Source texts of formatted documents
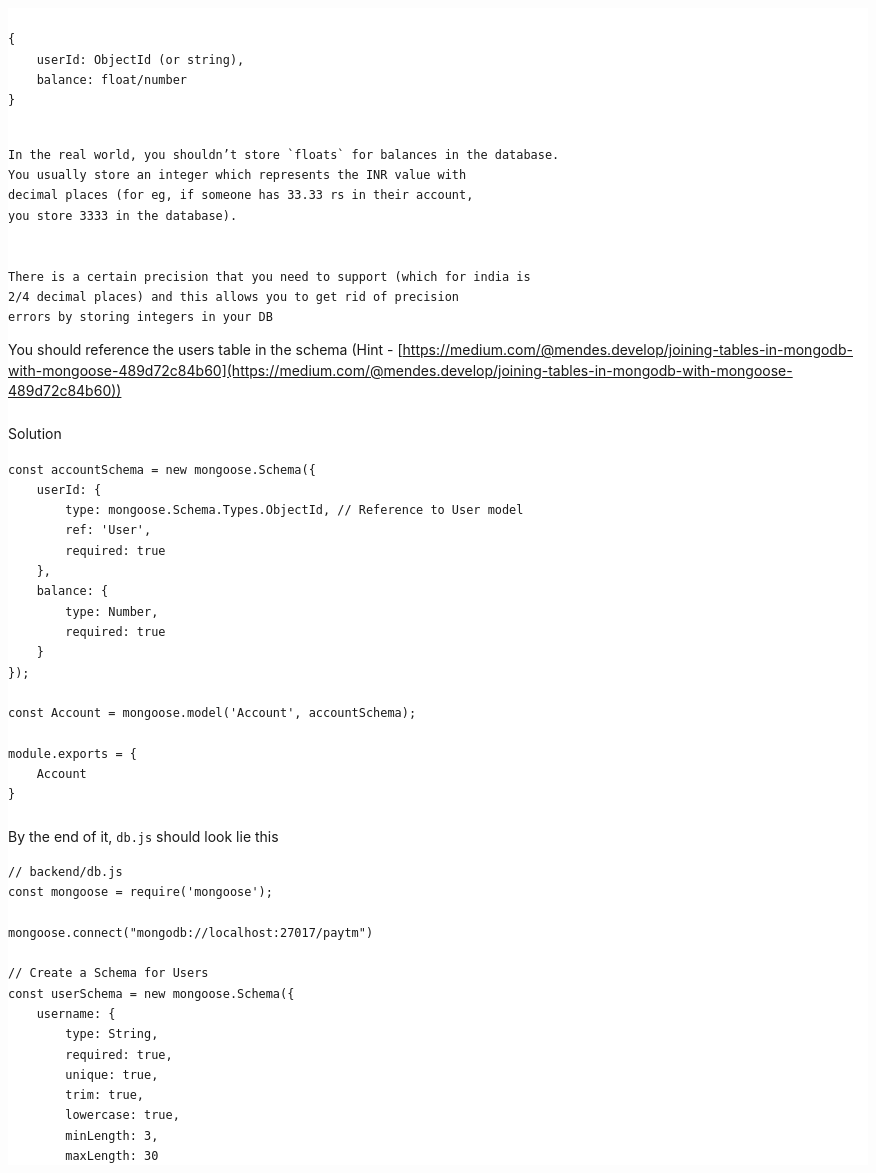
 ```

{
	userId: ObjectId (or string),
	balance: float/number
}
```

```

In the real world, you shouldn’t store `floats` for balances in the database.
You usually store an integer which represents the INR value with
decimal places (for eg, if someone has 33.33 rs in their account,
you store 3333 in the database).


There is a certain precision that you need to support (which for india is
2/4 decimal places) and this allows you to get rid of precision
errors by storing integers in your DB
```

You should reference the users table in the schema (Hint - [https://medium.com/@mendes.develop/joining-tables-in-mongodb-with-mongoose-489d72c84b60](https://medium.com/@mendes.develop/joining-tables-in-mongodb-with-mongoose-489d72c84b60))

### 

Solution

```
const accountSchema = new mongoose.Schema({
    userId: {
        type: mongoose.Schema.Types.ObjectId, // Reference to User model
        ref: 'User',
        required: true
    },
    balance: {
        type: Number,
        required: true
    }
});

const Account = mongoose.model('Account', accountSchema);

module.exports = {
	Account
}
```

### 

By the end of it, `db.js` should look lie this

```
// backend/db.js
const mongoose = require('mongoose');

mongoose.connect("mongodb://localhost:27017/paytm")

// Create a Schema for Users
const userSchema = new mongoose.Schema({
    username: {
        type: String,
        required: true,
        unique: true,
        trim: true,
        lowercase: true,
        minLength: 3,
        maxLength: 30
```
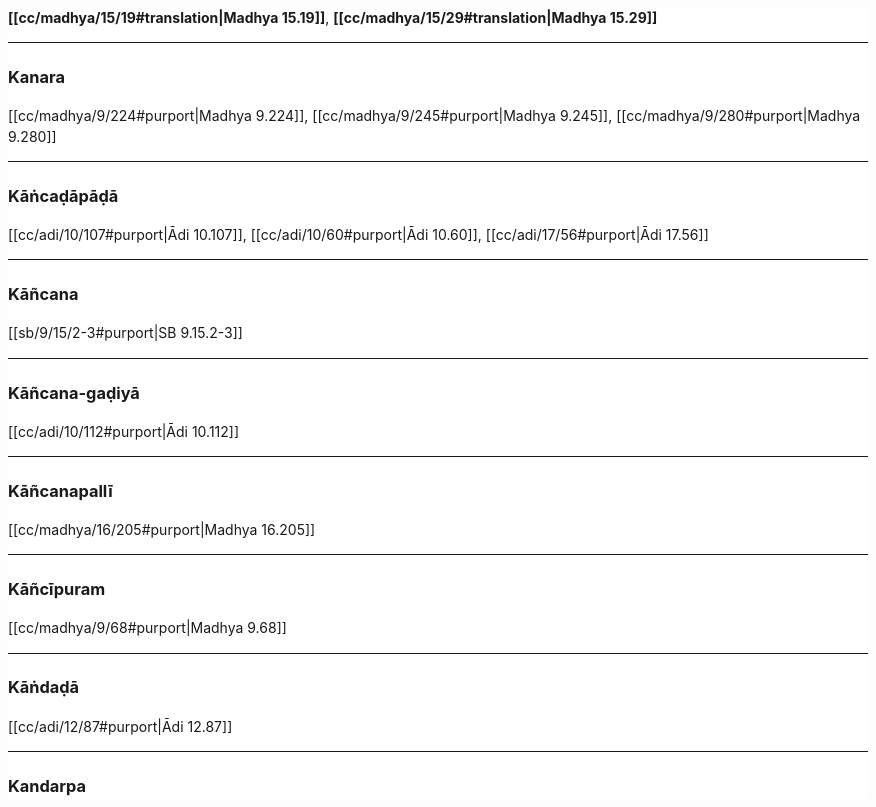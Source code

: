 **[[cc/madhya/15/19#translation|Madhya 15.19]]**, **[[cc/madhya/15/29#translation|Madhya 15.29]]**


---

### Kanara

[[cc/madhya/9/224#purport|Madhya 9.224]], [[cc/madhya/9/245#purport|Madhya 9.245]], [[cc/madhya/9/280#purport|Madhya 9.280]]


---

### Kāṅcaḍāpāḍā

[[cc/adi/10/107#purport|Ādi 10.107]], [[cc/adi/10/60#purport|Ādi 10.60]], [[cc/adi/17/56#purport|Ādi 17.56]]


---

### Kāñcana

[[sb/9/15/2-3#purport|SB 9.15.2-3]]


---

### Kāñcana-gaḍiyā

[[cc/adi/10/112#purport|Ādi 10.112]]


---

### Kāñcanapallī

[[cc/madhya/16/205#purport|Madhya 16.205]]


---

### Kāñcīpuram

[[cc/madhya/9/68#purport|Madhya 9.68]]


---

### Kāṅdaḍā

[[cc/adi/12/87#purport|Ādi 12.87]]


---

### Kandarpa
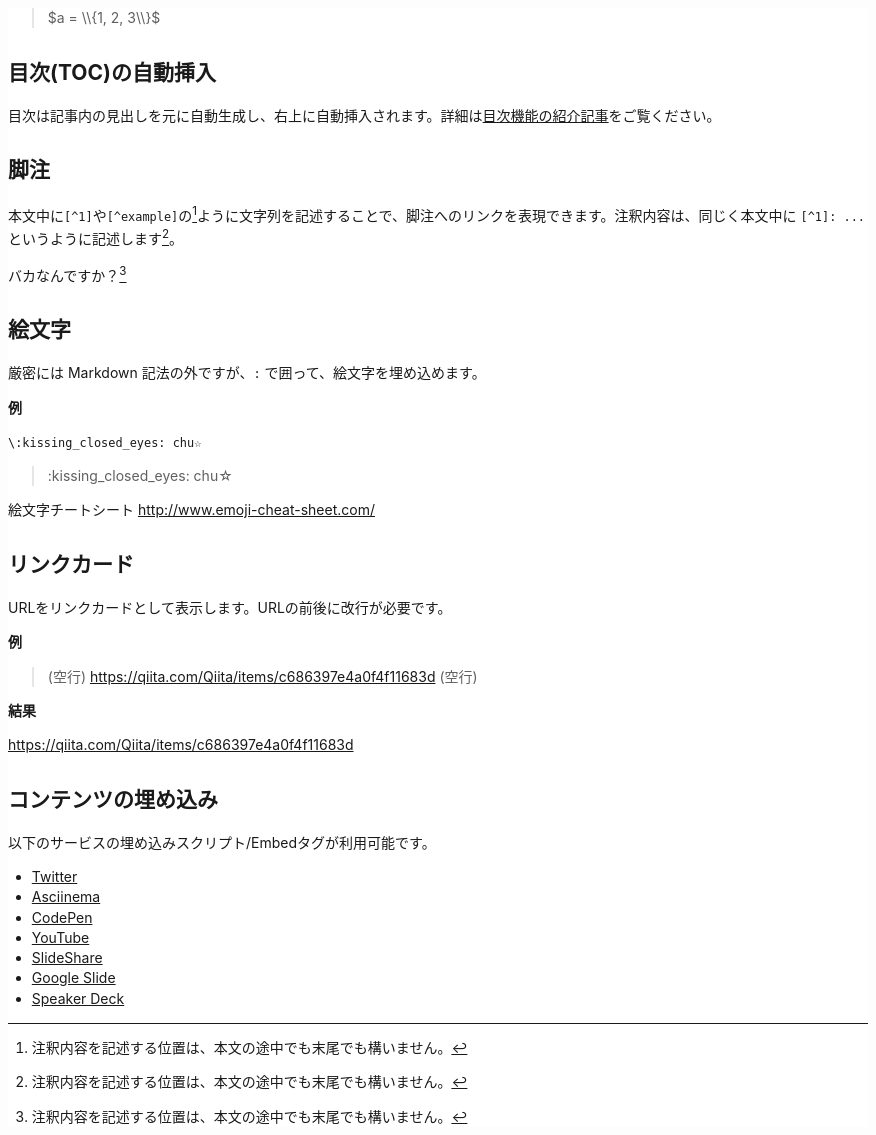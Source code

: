> $a = \\{1, 2, 3\\}$

## 目次(TOC)の自動挿入

目次は記事内の見出しを元に自動生成し、右上に自動挿入されます。詳細は[目次機能の紹介記事](http://blog.qiita.com/post/77055935852/qiita-toc)をご覧ください。

## 脚注
本文中に`[^1]`や`[^example]`の[^2]ように文字列を記述することで、脚注へのリンクを表現できます。注釈内容は、同じく本文中に `[^1]: ...` というように記述します[^1]。
  
バカなんですか？[^2]  

[^1]: 注釈内容を記述する位置は、本文の途中でも末尾でも構いません。
[^2]: 注釈内容を記述する位置は、本文の途中でも末尾でも構いません。

## 絵文字
厳密には Markdown 記法の外ですが、`:` で囲って、絵文字を埋め込めます。

**例**

```
\:kissing_closed_eyes: chu☆
```

> \:kissing_closed_eyes: chu☆


絵文字チートシート
http://www.emoji-cheat-sheet.com/

## リンクカード

URLをリンクカードとして表示します。URLの前後に改行が必要です。

**例**

> (空行)
> https://qiita.com/Qiita/items/c686397e4a0f4f11683d
> (空行)

**結果**


https://qiita.com/Qiita/items/c686397e4a0f4f11683d

## コンテンツの埋め込み

以下のサービスの埋め込みスクリプト/Embedタグが利用可能です。

- [Twitter](https://twitter.com)
- [Asciinema](https://asciinema.org/)
- [CodePen](https://codepen.io/)
- [YouTube](https://www.youtube.com/)
- [SlideShare](https://www.slideshare.net/)
- [Google Slide](https://www.google.com/intl/ja_jp/slides/about/)
- [Speaker Deck](https://speakerdeck.com/)
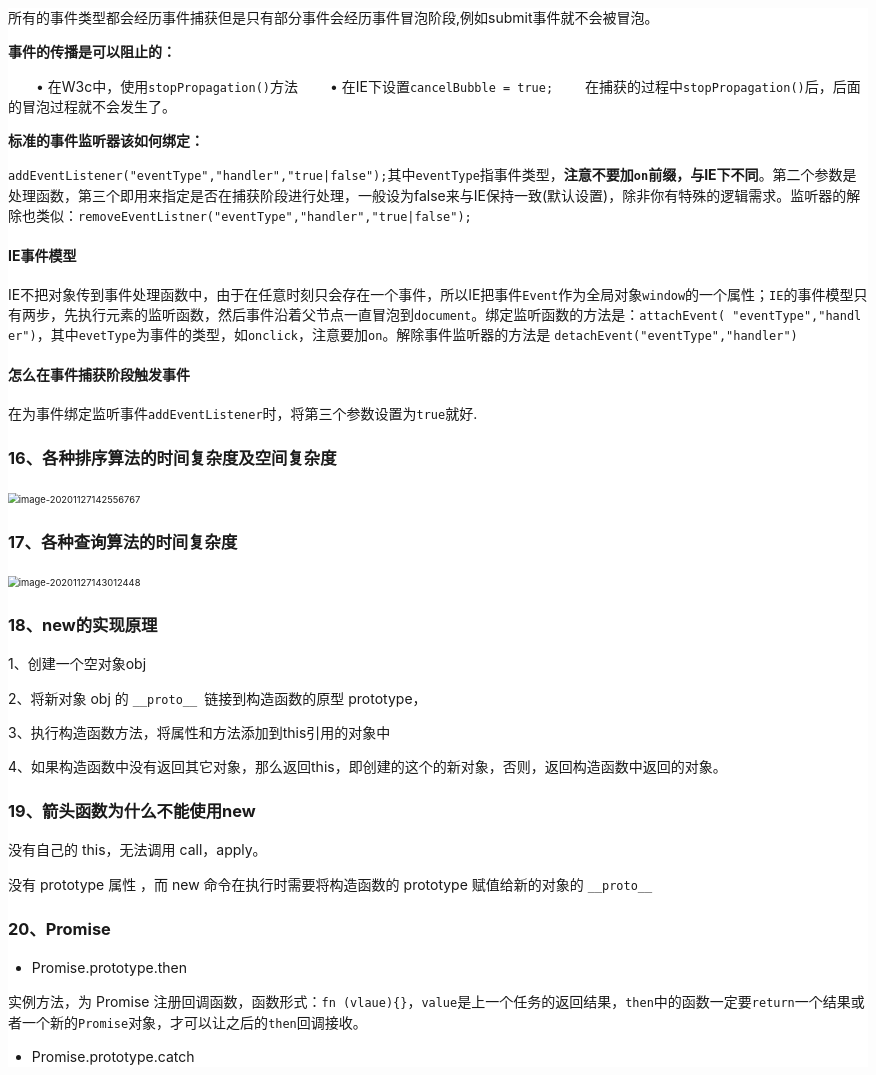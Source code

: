 所有的事件类型都会经历事件捕获但是只有部分事件会经历事件冒泡阶段,例如submit事件就不会被冒泡。 

**事件的传播是可以阻止的：**

　　• 在W3c中，使用`stopPropagation()`方法
　　• 在IE下设置`cancelBubble = true;`
　　在捕获的过程中`stopPropagation()`后，后面的冒泡过程就不会发生了。

**标准的事件监听器该如何绑定：**

`addEventListener("eventType","handler","true|false");`其中`eventType`指事件类型，**注意不要加`on`前缀，与IE下不同**。第二个参数是处理函数，第三个即用来指定是否在捕获阶段进行处理，一般设为false来与IE保持一致(默认设置)，除非你有特殊的逻辑需求。监听器的解除也类似：`removeEventListner("eventType","handler","true|false");`

#### **IE事件模型**

IE不把对象传到事件处理函数中，由于在任意时刻只会存在一个事件，所以IE把事件`Event`作为全局对象`window`的一个属性；`IE`的事件模型只有两步，先执行元素的监听函数，然后事件沿着父节点一直冒泡到`document`。绑定监听函数的方法是：`attachEvent( "eventType","handler")`，其中`evetType`为事件的类型，如`onclick`，注意要加`on`。解除事件监听器的方法是 `detachEvent("eventType","handler")`

#### 怎么在事件捕获阶段触发事件

在为事件绑定监听事件`addEventListener`时，将第三个参数设置为`true`就好.

### 16、各种排序算法的时间复杂度及空间复杂度

<img src="D:\typora笔记\面试复习题.assets\image-20201127142556767.png" alt="image-20201127142556767" style="zoom:67%;" />

### 17、各种查询算法的时间复杂度

<img src="D:\typora笔记\面试复习题.assets\image-20201127143012448.png" alt="image-20201127143012448" style="zoom:67%;" />

### 18、new的实现原理

1、创建一个空对象obj

2、将新对象 obj 的 `__proto__ `链接到构造函数的原型 prototype，

3、执行构造函数方法，将属性和方法添加到this引用的对象中

4、如果构造函数中没有返回其它对象，那么返回this，即创建的这个的新对象，否则，返回构造函数中返回的对象。

### 19、箭头函数为什么不能使用new

没有自己的 this，无法调用 call，apply。 

没有 prototype 属性 ，而 new 命令在执行时需要将构造函数的 prototype 赋值给新的对象的 `__proto__`

### 20、Promise

- Promise.prototype.then

实例方法，为 Promise 注册回调函数，函数形式：`fn (vlaue){}`，`value`是上一个任务的返回结果，`then`中的函数一定要`return`一个结果或者一个新的`Promise`对象，才可以让之后的`then`回调接收。

- Promise.prototype.catch
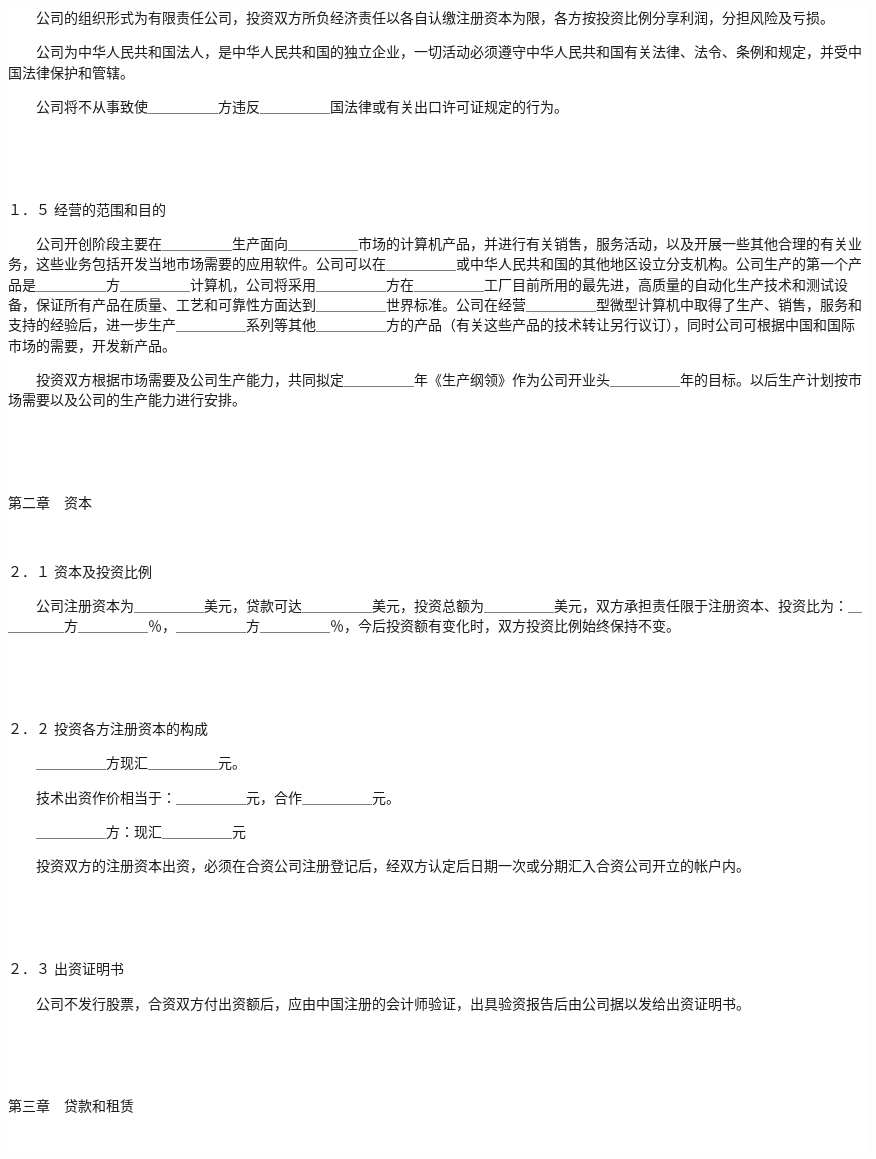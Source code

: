 　　公司的组织形式为有限责任公司，投资双方所负经济责任以各自认缴注册资本为限，各方按投资比例分享利润，分担风险及亏损。

　　公司为中华人民共和国法人，是中华人民共和国的独立企业，一切活动必须遵守中华人民共和国有关法律、法令、条例和规定，并受中国法律保护和管辖。

　　公司将不从事致使＿＿＿＿＿方违反＿＿＿＿＿国法律或有关出口许可证规定的行为。

　　

　　

１．５ 
经营的范围和目的

　　公司开创阶段主要在＿＿＿＿＿生产面向＿＿＿＿＿市场的计算机产品，并进行有关销售，服务活动，以及开展一些其他合理的有关业务，这些业务包括开发当地市场需要的应用软件。公司可以在＿＿＿＿＿或中华人民共和国的其他地区设立分支机构。公司生产的第一个产品是＿＿＿＿＿方＿＿＿＿＿计算机，公司将采用＿＿＿＿＿方在＿＿＿＿＿工厂目前所用的最先进，高质量的自动化生产技术和测试设备，保证所有产品在质量、工艺和可靠性方面达到＿＿＿＿＿世界标准。公司在经营＿＿＿＿＿型微型计算机中取得了生产、销售，服务和支持的经验后，进一步生产＿＿＿＿＿系列等其他＿＿＿＿＿方的产品（有关这些产品的技术转让另行议订），同时公司可根据中国和国际市场的需要，开发新产品。

　　投资双方根据市场需要及公司生产能力，共同拟定＿＿＿＿＿年《生产纲领》作为公司开业头＿＿＿＿＿年的目标。以后生产计划按市场需要以及公司的生产能力进行安排。

　　

　　


 第二章　资本



　　

２．１ 
资本及投资比例

　　公司注册资本为＿＿＿＿＿美元，贷款可达＿＿＿＿＿美元，投资总额为＿＿＿＿＿美元，双方承担责任限于注册资本、投资比为：＿＿＿＿＿方＿＿＿＿＿％，＿＿＿＿＿方＿＿＿＿＿％，今后投资额有变化时，双方投资比例始终保持不变。

　　

　　

２．２ 
投资各方注册资本的构成

　　＿＿＿＿＿方现汇＿＿＿＿＿元。

　　技术出资作价相当于：＿＿＿＿＿元，合作＿＿＿＿＿元。

　　＿＿＿＿＿方：现汇＿＿＿＿＿元

　　投资双方的注册资本出资，必须在合资公司注册登记后，经双方认定后日期一次或分期汇入合资公司开立的帐户内。

　　

　　

２．３ 
出资证明书

　　公司不发行股票，合资双方付出资额后，应由中国注册的会计师验证，出具验资报告后由公司据以发给出资证明书。

　　

　　


 第三章　贷款和租赁



　　
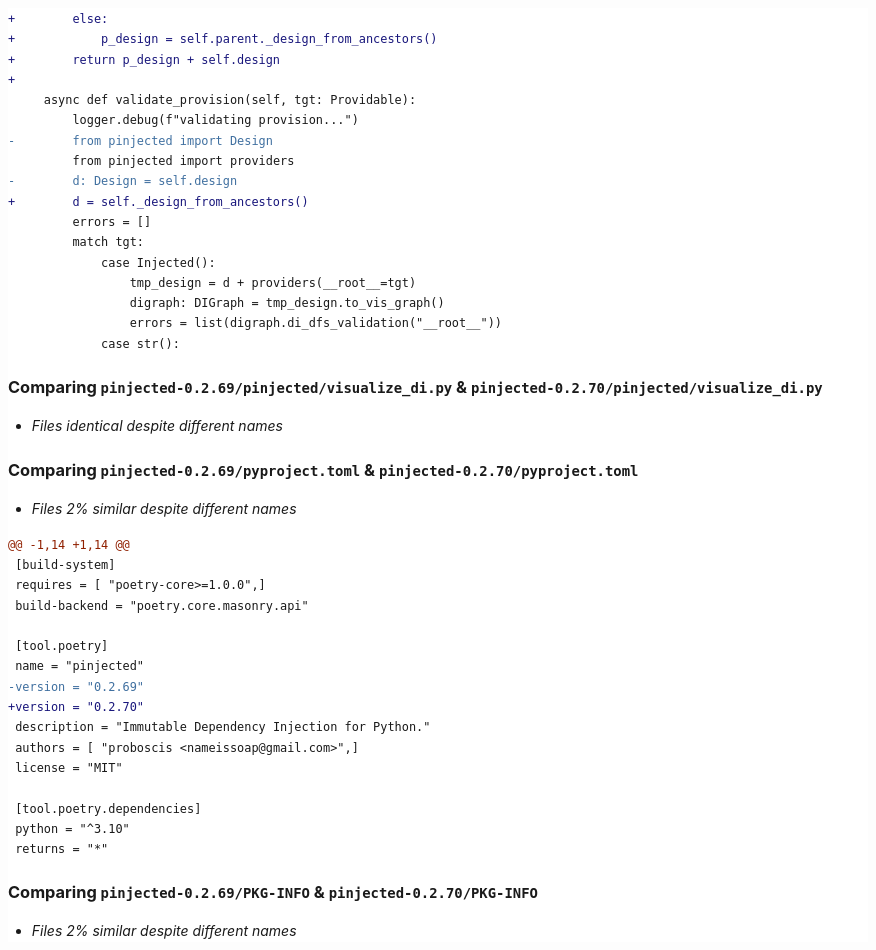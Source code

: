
 ```diff
+        else:
+            p_design = self.parent._design_from_ancestors()
+        return p_design + self.design
+
     async def validate_provision(self, tgt: Providable):
         logger.debug(f"validating provision...")
-        from pinjected import Design
         from pinjected import providers
-        d: Design = self.design
+        d = self._design_from_ancestors()
         errors = []
         match tgt:
             case Injected():
                 tmp_design = d + providers(__root__=tgt)
                 digraph: DIGraph = tmp_design.to_vis_graph()
                 errors = list(digraph.di_dfs_validation("__root__"))
             case str():
```

### Comparing `pinjected-0.2.69/pinjected/visualize_di.py` & `pinjected-0.2.70/pinjected/visualize_di.py`

 * *Files identical despite different names*

### Comparing `pinjected-0.2.69/pyproject.toml` & `pinjected-0.2.70/pyproject.toml`

 * *Files 2% similar despite different names*

```diff
@@ -1,14 +1,14 @@
 [build-system]
 requires = [ "poetry-core>=1.0.0",]
 build-backend = "poetry.core.masonry.api"
 
 [tool.poetry]
 name = "pinjected"
-version = "0.2.69"
+version = "0.2.70"
 description = "Immutable Dependency Injection for Python."
 authors = [ "proboscis <nameissoap@gmail.com>",]
 license = "MIT"
 
 [tool.poetry.dependencies]
 python = "^3.10"
 returns = "*"
```

### Comparing `pinjected-0.2.69/PKG-INFO` & `pinjected-0.2.70/PKG-INFO`

 * *Files 2% similar despite different names*
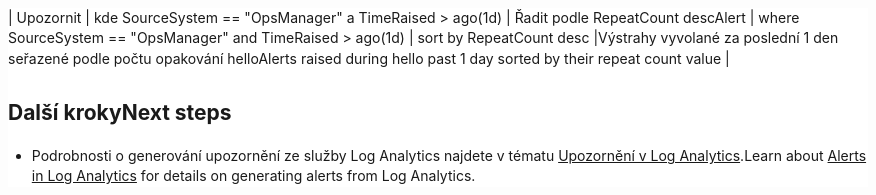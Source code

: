 | <span data-ttu-id="e89f2-253">Upozornit &#124; kde SourceSystem == "OpsManager" a TimeRaised > ago(1d) &#124; Řadit podle RepeatCount desc</span><span class="sxs-lookup"><span data-stu-id="e89f2-253">Alert &#124; where SourceSystem == "OpsManager" and TimeRaised > ago(1d) &#124; sort by RepeatCount desc</span></span> |<span data-ttu-id="e89f2-254">Výstrahy vyvolané za poslední 1 den seřazené podle počtu opakování hello</span><span class="sxs-lookup"><span data-stu-id="e89f2-254">Alerts raised during hello past 1 day sorted by their repeat count value</span></span> |


## <a name="next-steps"></a><span data-ttu-id="e89f2-255">Další kroky</span><span class="sxs-lookup"><span data-stu-id="e89f2-255">Next steps</span></span>
* <span data-ttu-id="e89f2-256">Podrobnosti o generování upozornění ze služby Log Analytics najdete v tématu [Upozornění v Log Analytics](log-analytics-alerts.md).</span><span class="sxs-lookup"><span data-stu-id="e89f2-256">Learn about [Alerts in Log Analytics](log-analytics-alerts.md) for details on generating alerts from Log Analytics.</span></span>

• **Problem description**:
The answer must consist of every line from the entries above that contains "image".

• **Final answer**:
<img src="D:\typora笔记\面试复习题.assets\image-20201127142556767.png" alt="image-20201127142556767" style="zoom:67%;" />
<img src="D:\typora笔记\面试复习题.assets\image-20201127143012448.png" alt="image-20201127143012448" style="zoom:67%;" />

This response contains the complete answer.